─── Material provided ───
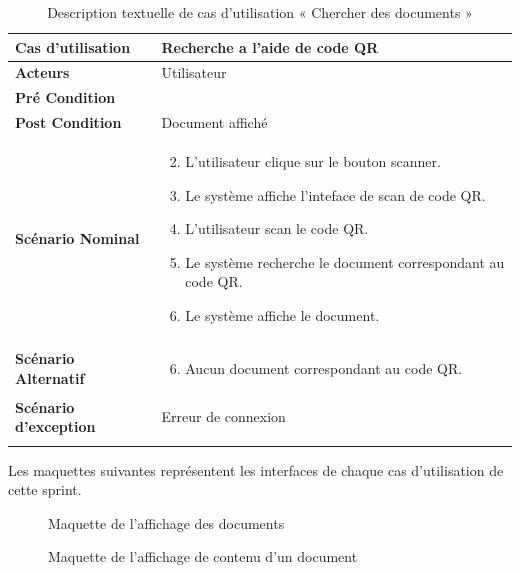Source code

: \begin{longtable}{|p{5cm}|p{10cm}|}
\hline
\textbf{Cas d'utilisation}&Recherche a l'aide de code QR\\
\hline
\textbf{Acteurs}&Utilisateur\\
\hline
\textbf{Pré Condition}&\\
\hline
\textbf{Post Condition}&Document affiché\\
\hline
\textbf{Scénario Nominal}&
\vspace{-\baselineskip}
\begin{enumerate}
    \setcounter{enumi}{1}
    \item L'utilisateur clique sur le bouton scanner.
    \item Le système affiche l'inteface de scan de code QR.
    \item L'utilisateur scan le code QR.
    \item Le système recherche le document correspondant au code QR.
    \item Le système affiche le document.
\end{enumerate}\\
\hline
\textbf{Scénario Alternatif}&
\vspace{-\baselineskip}
\begin{enumerate}
    \setcounter{enumi}{5}
    \item Aucun document correspondant au code QR.
\end{enumerate}\\
\hline
\textbf{Scénario d'exception}&Erreur de connexion\\
\hline
\caption{Description textuelle de cas d'utilisation « Chercher des documents »}
\label{tab:DescriptionTextuelleDeCasDUtilisationChercherDesDocumentsQR}
\end{longtable}


Les maquettes suivantes représentent les interfaces de chaque cas d'utilisation de cette sprint. \\

\begin{figure}[H]
  \centering
  \caption{Maquette de l'affichage des documents}
  \label{fig:design_show_documents}
\end{figure}

\begin{figure}[H]
  \centering
  \caption{Maquette de l'affichage de contenu d'un document}
  \label{fig:design_show_document}
\end{figure}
───
▶ **What is needed**:
Consider the entries above and return each line with the string "textbf".

▶ **Result**:
\textbf{Cas d'utilisation}&Recherche a l'aide de code QR\\
\textbf{Acteurs}&Utilisateur\\
\textbf{Pré Condition}&\\
\textbf{Post Condition}&Document affiché\\
\textbf{Scénario Nominal}&
\textbf{Scénario Alternatif}&
\textbf{Scénario d'exception}&Erreur de connexion\\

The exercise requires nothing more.